Erneuerung der Abwasserleitung in der Henneckestraße in Senftenberg.
Erneuerung der Abwasserleitung in der Henneckestraße in Senftenberg. FOTO: Steffen Rasche
Senftenberg. Senftenberg muss einige Millionen Euro investieren, um das Kanalnetz zum Ableiten des Regenwassers wieder flott zu machen. Aktuell ist die Adolf-Hennecke-Straße gesperrt, weil ein Hauptsammlerabschnitt erneuert wird. Manfred Feller

"Unsere Aufgabe hier ist sehr anspruchsvoll", bemerkt Frank Rädel mit Blick auf die Kanalbaustelle in der Adolf-Hennecke-Straße in Senftenberg. Ehe sich der Bagger zu dem etwa vier Meter tief liegenden Hauptsammler für das Niederschlagswasser vorarbeiten kann, sind nach Auskunft des Projektleiters von der Baufirma SGL aus Lauchhammer einige Vorbereitungen zu treffen. "Die Vorflut muss aufrecht erhalten werden", sagt er. Das heißt, bei Regen ist das anfallende Wasser in Rohren um die Baustelle herum zu leiten. Und dann muss noch das Grundwasser abgesenkt werden.

Eine Suchschachtung hat zudem ergeben, dass auf dem Weg zum einsturzgefährdeten Hauptsammler zwei nirgendwo verzeichnete Wasserleitungen stören. Trotz aller Vorbereitungen und Hindernisse soll das Ausbaggern und das Setzen der schweren Verbauplatten zur Sicherung der langen Baugrube in diesen Tagen beginnen. Frank Rädel ist zuversichtlich, dass die Arbeiten wie geplant Ende November mit der Freigabe der Straße abgeschlossen werden können.

Der Austausch des nur 40 Meter langen Abschnittes des Hauptsammlers ist nach Auskunft von Frank Hellmund, Sachgebietsleiter Tiefbau in der Stadtverwaltung, absolut notwendig. "Es sind nur noch Scherben", umschreibt er den Zustand des alten Betonrohres mit einem Innendurchmesser von 1200 Millimetern. Das hat eine Kamerabefahrung im vorigen Jahr ergeben, bei der insgesamt etwa zwei Kilometer des teilweise noch altersschwachen Regenwasserkanalnetzes inspiziert worden sind.
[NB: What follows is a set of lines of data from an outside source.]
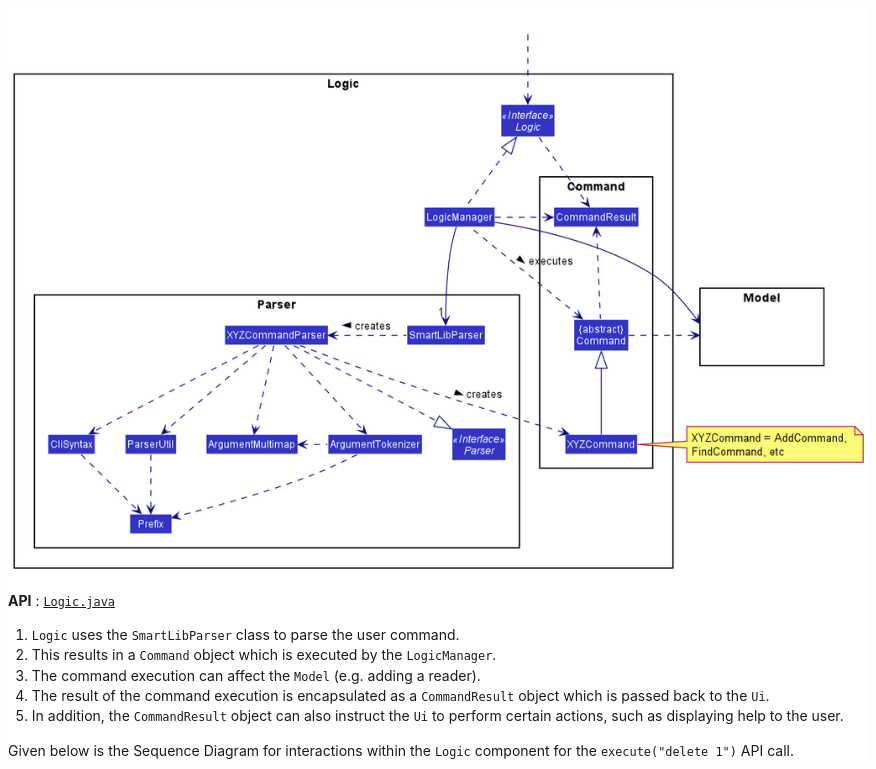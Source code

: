 ![Structure of the Logic Component](images/LogicClassDiagram.png)

**API** :
[`Logic.java`](https://github.com/AY2021S2-CS2103T-W13-2/tp/blob/master/src/main/java/seedu/smartlib/logic/Logic.java)

1. `Logic` uses the `SmartLibParser` class to parse the user command.
1. This results in a `Command` object which is executed by the `LogicManager`.
1. The command execution can affect the `Model` (e.g. adding a reader).
1. The result of the command execution is encapsulated as a `CommandResult` object which is passed back to the `Ui`.
1. In addition, the `CommandResult` object can also instruct the `Ui` to perform certain actions, such as displaying
help to the user.

Given below is the Sequence Diagram for interactions within the `Logic` component for the `execute("delete 1")` API
call.
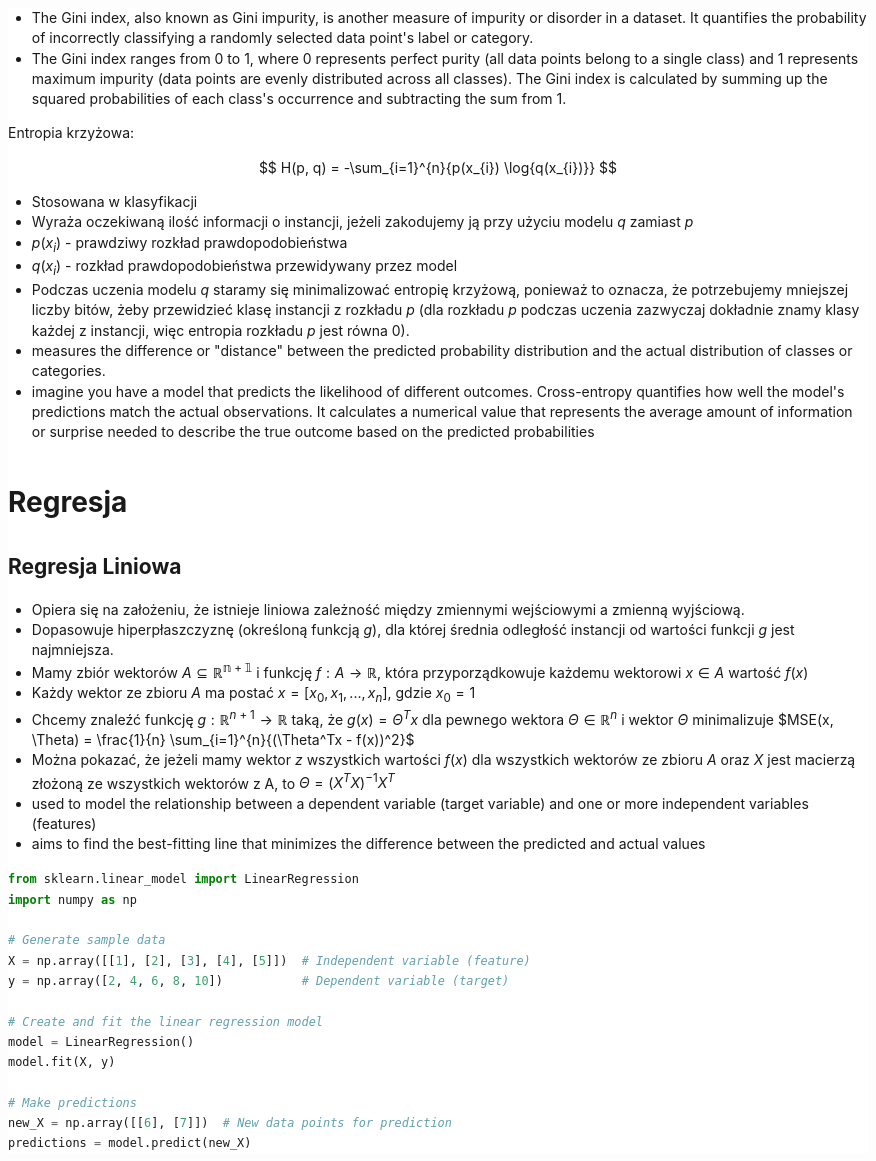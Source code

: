 * The Gini index, also known as Gini impurity, is another measure of impurity or disorder in a dataset. It quantifies the probability of incorrectly classifying a randomly selected data point's label or category.   
* The Gini index ranges from 0 to 1, where 0 represents perfect purity (all data points belong to a single class) and 1 represents maximum impurity (data points are evenly distributed across all classes). The Gini index is calculated by summing up the squared probabilities of each class's occurrence and subtracting the sum from 1.

Entropia krzyżowa:

$$ H(p, q) = -\sum_{i=1}^{n}{p(x_{i}) \log{q(x_{i})}} $$

* Stosowana w klasyfikacji
* Wyraża oczekiwaną ilość informacji o instancji, jeżeli zakodujemy ją przy użyciu modelu $q$ zamiast $p$
* $p(x_{i})$ - prawdziwy rozkład prawdopodobieństwa
* $q(x_{i})$ - rozkład prawdopodobieństwa przewidywany przez model
* Podczas uczenia modelu $q$ staramy się minimalizować entropię krzyżową, ponieważ to oznacza, że potrzebujemy mniejszej liczby bitów, żeby przewidzieć klasę instancji z rozkładu $p$ (dla rozkładu $p$ podczas uczenia zazwyczaj dokładnie znamy klasy każdej z instancji, więc entropia rozkładu $p$ jest równa 0).
*  measures the difference or "distance" between the predicted probability distribution and the actual distribution of classes or categories.
* imagine you have a model that predicts the likelihood of different outcomes. Cross-entropy quantifies how well the model's predictions match the actual observations. It calculates a numerical value that represents the average amount of information or surprise needed to describe the true outcome based on the predicted probabilities

# Regresja

## Regresja Liniowa

* Opiera się na założeniu, że istnieje liniowa zależność między zmiennymi wejściowymi a zmienną wyjściową.
* Dopasowuje hiperpłaszczyznę (określoną funkcją $g$), dla której średnia odległość instancji od wartości funkcji $g$ jest najmniejsza.
* Mamy zbiór wektorów $A \subseteq \mathbb{R^{n + 1}}$ i funkcję $f: A \rightarrow \mathbb{R}$, która przyporządkowuje każdemu wektorowi $x \in A$ wartość $f(x)$
* Każdy wektor ze zbioru $A$ ma postać $x = [x_0, x_1, ..., x_n]$, gdzie $x_0 = 1$
* Chcemy znaleźć funkcję $g: \mathbb{R}^{n + 1} \rightarrow \mathbb{R}$ taką, że $g(x)=\Theta^Tx$ dla pewnego wektora $\Theta \in \mathbb{R}^n$ i wektor $\Theta$ minimalizuje $MSE(x, \Theta) = \frac{1}{n} \sum_{i=1}^{n}{(\Theta^Tx - f(x))^2}$
* Można pokazać, że jeżeli mamy wektor $z$ wszystkich wartości $f(x)$ dla wszystkich wektorów ze zbioru $A$ oraz $X$ jest macierzą złożoną ze wszystkich wektorów z A, to $\Theta=(X^TX)^{-1}X^T$
* used to model the relationship between a dependent variable (target variable) and one or more independent variables (features)
* aims to find the best-fitting line that minimizes the difference between the predicted and actual values

```python
from sklearn.linear_model import LinearRegression
import numpy as np

# Generate sample data
X = np.array([[1], [2], [3], [4], [5]])  # Independent variable (feature)
y = np.array([2, 4, 6, 8, 10])           # Dependent variable (target)

# Create and fit the linear regression model
model = LinearRegression()
model.fit(X, y)

# Make predictions
new_X = np.array([[6], [7]])  # New data points for prediction
predictions = model.predict(new_X)
```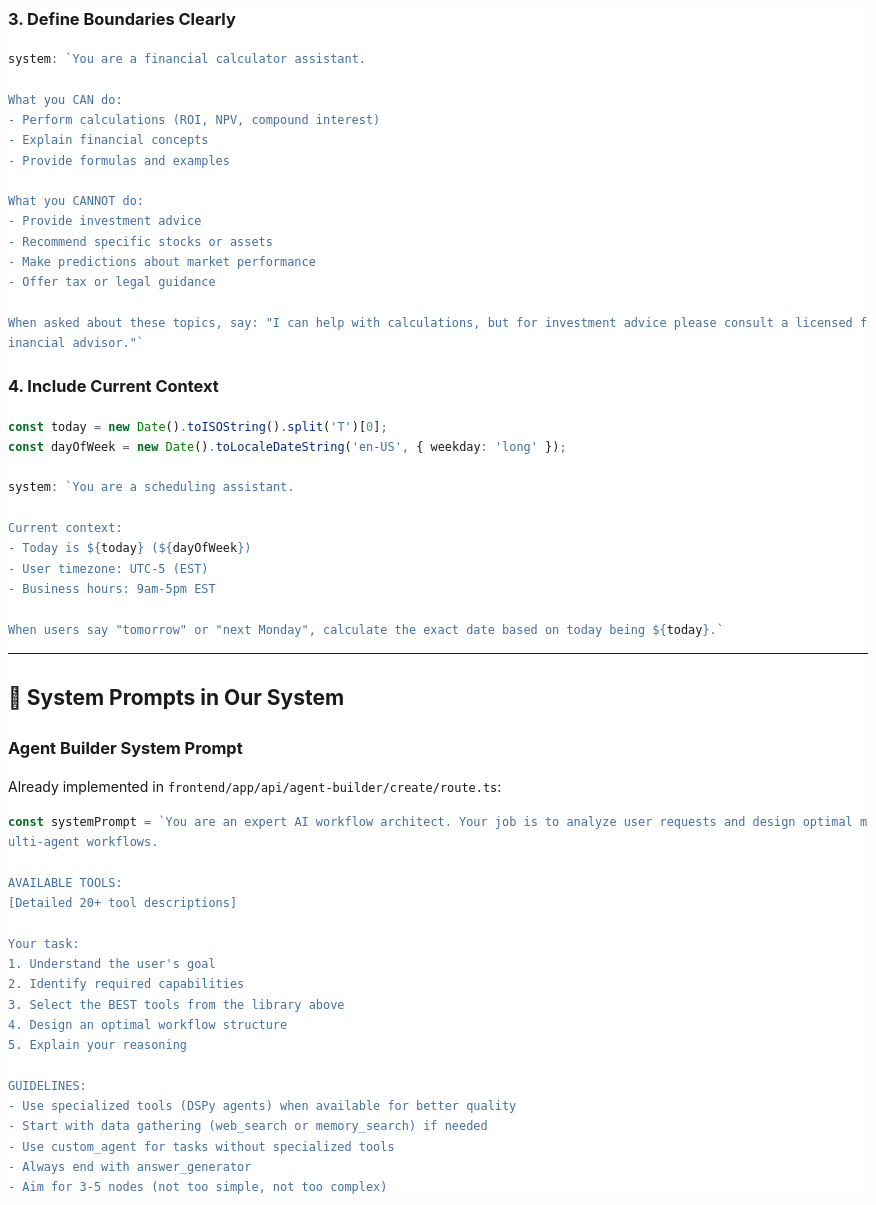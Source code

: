 ### **3. Define Boundaries Clearly**

```typescript
system: `You are a financial calculator assistant.

What you CAN do:
- Perform calculations (ROI, NPV, compound interest)
- Explain financial concepts
- Provide formulas and examples

What you CANNOT do:
- Provide investment advice
- Recommend specific stocks or assets
- Make predictions about market performance
- Offer tax or legal guidance

When asked about these topics, say: "I can help with calculations, but for investment advice please consult a licensed financial advisor."`
```

### **4. Include Current Context**

```typescript
const today = new Date().toISOString().split('T')[0];
const dayOfWeek = new Date().toLocaleDateString('en-US', { weekday: 'long' });

system: `You are a scheduling assistant.

Current context:
- Today is ${today} (${dayOfWeek})
- User timezone: UTC-5 (EST)
- Business hours: 9am-5pm EST

When users say "tomorrow" or "next Monday", calculate the exact date based on today being ${today}.`
```

---

## 🎨 System Prompts in Our System

### **Agent Builder System Prompt**

Already implemented in `frontend/app/api/agent-builder/create/route.ts`:

```typescript
const systemPrompt = `You are an expert AI workflow architect. Your job is to analyze user requests and design optimal multi-agent workflows.

AVAILABLE TOOLS:
[Detailed 20+ tool descriptions]

Your task:
1. Understand the user's goal
2. Identify required capabilities
3. Select the BEST tools from the library above
4. Design an optimal workflow structure
5. Explain your reasoning

GUIDELINES:
- Use specialized tools (DSPy agents) when available for better quality
- Start with data gathering (web_search or memory_search) if needed
- Use custom_agent for tasks without specialized tools
- Always end with answer_generator
- Aim for 3-5 nodes (not too simple, not too complex)
```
Der Hauptsammler in der Adolf-Hennecke-Straße ist ein wichtiger. Diesen durchströmen bei Regen bis zu 1200 Liter Wasser je Sekunde. Daran "hängen" die Innenstadt mit der Westpromenade, dem Steindamm und mit Teilen der Bahnhofstraße. Einschließlich der Planung gibt die Stadt für den Austausch des nur 40 Meter langen Rohrstücks 240 000 Euro aus. Die Abschnitte links und rechts davon in der Henneckestraße können im deutlich kostengünstigeren Inlinerverfahren saniert werden. Doch dieses Geld muss erst noch von den Stadtverordneten freigegeben werden. Das Tiefbauamt hat ausgerechnet, dass der zweite Bauabschnitt der Kanalerneuerung in der Stadt 3,4 Millionen Euro kosten wird. Dazu gehören unter anderen die Stralsunder und die Hanseaten- sowie die Schul- und Teile der Seeadlerstraße. Zwischen 2011 und 2017 wird Senftenberg bereits 4,4 Millionen Euro ausgegeben haben.

Neben der gesperrten Adolf-Hennecke-Straße rollen derzeit auch in dem Abschnitt an der Tankstelle in der Usedomer Straße (gegenüber dem Kaufland) nur Baufahrzeuge. Dort wird in dieser Woche die zweite Fahrbahnseite neu asphaltiert. Anschließend ist die Briesker Straße zwischen der Kaufland- und der Pieckkreuzung an der Reihe. Auch dort erhält die zweite Fahrbahnhälfte einen neuen Belag.